Extracted material:
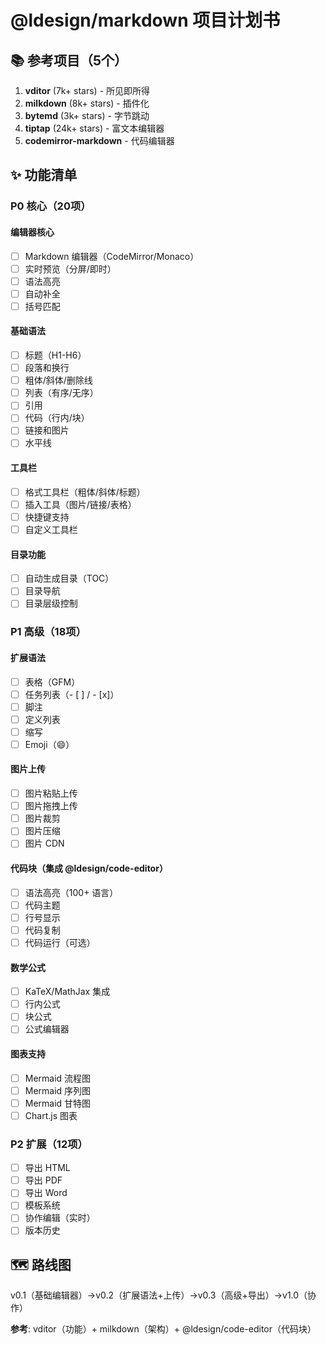 # @ldesign/markdown 项目计划书

## 📚 参考项目（5个）
1. **vditor** (7k+ stars) - 所见即所得
2. **milkdown** (8k+ stars) - 插件化
3. **bytemd** (3k+ stars) - 字节跳动
4. **tiptap** (24k+ stars) - 富文本编辑器
5. **codemirror-markdown** - 代码编辑器

## ✨ 功能清单

### P0 核心（20项）

#### 编辑器核心
- [ ] Markdown 编辑器（CodeMirror/Monaco）
- [ ] 实时预览（分屏/即时）
- [ ] 语法高亮
- [ ] 自动补全
- [ ] 括号匹配

#### 基础语法
- [ ] 标题（H1-H6）
- [ ] 段落和换行
- [ ] 粗体/斜体/删除线
- [ ] 列表（有序/无序）
- [ ] 引用
- [ ] 代码（行内/块）
- [ ] 链接和图片
- [ ] 水平线

#### 工具栏
- [ ] 格式工具栏（粗体/斜体/标题）
- [ ] 插入工具（图片/链接/表格）
- [ ] 快捷键支持
- [ ] 自定义工具栏

#### 目录功能
- [ ] 自动生成目录（TOC）
- [ ] 目录导航
- [ ] 目录层级控制

### P1 高级（18项）

#### 扩展语法
- [ ] 表格（GFM）
- [ ] 任务列表（- [ ] / - [x]）
- [ ] 脚注
- [ ] 定义列表
- [ ] 缩写
- [ ] Emoji（:smile:）

#### 图片上传
- [ ] 图片粘贴上传
- [ ] 图片拖拽上传
- [ ] 图片裁剪
- [ ] 图片压缩
- [ ] 图片 CDN

#### 代码块（集成 @ldesign/code-editor）
- [ ] 语法高亮（100+ 语言）
- [ ] 代码主题
- [ ] 行号显示
- [ ] 代码复制
- [ ] 代码运行（可选）

#### 数学公式
- [ ] KaTeX/MathJax 集成
- [ ] 行内公式
- [ ] 块公式
- [ ] 公式编辑器

#### 图表支持
- [ ] Mermaid 流程图
- [ ] Mermaid 序列图
- [ ] Mermaid 甘特图
- [ ] Chart.js 图表

### P2 扩展（12项）
- [ ] 导出 HTML
- [ ] 导出 PDF
- [ ] 导出 Word
- [ ] 模板系统
- [ ] 协作编辑（实时）
- [ ] 版本历史

## 🗺️ 路线图
v0.1（基础编辑器）→v0.2（扩展语法+上传）→v0.3（高级+导出）→v1.0（协作）

**参考**: vditor（功能）+ milkdown（架构）+ @ldesign/code-editor（代码块）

Work to complete:
Leave out every line above except those from the line with "- [ ] 标题（H1-H6）" up to and including the line with "- [ ] 协作编辑（实时）", and copy those exactly.

Completed exercise:
- [ ] 标题（H1-H6）
- [ ] 段落和换行
- [ ] 粗体/斜体/删除线
- [ ] 列表（有序/无序）
- [ ] 引用
- [ ] 代码（行内/块）
- [ ] 链接和图片
- [ ] 水平线

#### 工具栏
- [ ] 格式工具栏（粗体/斜体/标题）
- [ ] 插入工具（图片/链接/表格）
- [ ] 快捷键支持
- [ ] 自定义工具栏

#### 目录功能
- [ ] 自动生成目录（TOC）
- [ ] 目录导航
- [ ] 目录层级控制

### P1 高级（18项）

#### 扩展语法
- [ ] 表格（GFM）
- [ ] 任务列表（- [ ] / - [x]）
- [ ] 脚注
- [ ] 定义列表
- [ ] 缩写
- [ ] Emoji（:smile:）

#### 图片上传
- [ ] 图片粘贴上传
- [ ] 图片拖拽上传
- [ ] 图片裁剪
- [ ] 图片压缩
- [ ] 图片 CDN

#### 代码块（集成 @ldesign/code-editor）
- [ ] 语法高亮（100+ 语言）
- [ ] 代码主题
- [ ] 行号显示
- [ ] 代码复制
- [ ] 代码运行（可选）

#### 数学公式
- [ ] KaTeX/MathJax 集成
- [ ] 行内公式
- [ ] 块公式
- [ ] 公式编辑器

#### 图表支持
- [ ] Mermaid 流程图
- [ ] Mermaid 序列图
- [ ] Mermaid 甘特图
- [ ] Chart.js 图表

### P2 扩展（12项）
- [ ] 导出 HTML
- [ ] 导出 PDF
- [ ] 导出 Word
- [ ] 模板系统
- [ ] 协作编辑（实时）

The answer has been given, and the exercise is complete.